Stored items from a collection:

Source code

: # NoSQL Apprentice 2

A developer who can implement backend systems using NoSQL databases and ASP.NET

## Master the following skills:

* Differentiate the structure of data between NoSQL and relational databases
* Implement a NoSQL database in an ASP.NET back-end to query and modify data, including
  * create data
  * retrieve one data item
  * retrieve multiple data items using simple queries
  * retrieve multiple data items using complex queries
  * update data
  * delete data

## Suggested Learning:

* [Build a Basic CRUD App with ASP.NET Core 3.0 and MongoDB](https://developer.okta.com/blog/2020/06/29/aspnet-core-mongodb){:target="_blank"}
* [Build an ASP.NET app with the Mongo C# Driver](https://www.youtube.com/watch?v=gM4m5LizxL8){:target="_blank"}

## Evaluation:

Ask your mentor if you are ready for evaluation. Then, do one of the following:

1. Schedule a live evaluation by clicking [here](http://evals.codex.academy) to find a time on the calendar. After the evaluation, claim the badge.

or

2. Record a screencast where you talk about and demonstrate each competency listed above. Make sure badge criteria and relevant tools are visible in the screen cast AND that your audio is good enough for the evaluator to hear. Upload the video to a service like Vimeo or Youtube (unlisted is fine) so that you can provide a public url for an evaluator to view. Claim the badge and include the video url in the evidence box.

*Task prompt*: Through the last line of the entries above, beginning at the line containing "one data item", transcribe each line exactly, both ends included and nothing more.

*Exercise solution*:
  * retrieve one data item
  * retrieve multiple data items using simple queries
  * retrieve multiple data items using complex queries
  * update data
  * delete data

## Suggested Learning:

* [Build a Basic CRUD App with ASP.NET Core 3.0 and MongoDB](https://developer.okta.com/blog/2020/06/29/aspnet-core-mongodb){:target="_blank"}
* [Build an ASP.NET app with the Mongo C# Driver](https://www.youtube.com/watch?v=gM4m5LizxL8){:target="_blank"}

## Evaluation:

Ask your mentor if you are ready for evaluation. Then, do one of the following:

1. Schedule a live evaluation by clicking [here](http://evals.codex.academy) to find a time on the calendar. After the evaluation, claim the badge.

or

2. Record a screencast where you talk about and demonstrate each competency listed above. Make sure badge criteria and relevant tools are visible in the screen cast AND that your audio is good enough for the evaluator to hear. Upload the video to a service like Vimeo or Youtube (unlisted is fine) so that you can provide a public url for an evaluator to view. Claim the badge and include the video url in the evidence box.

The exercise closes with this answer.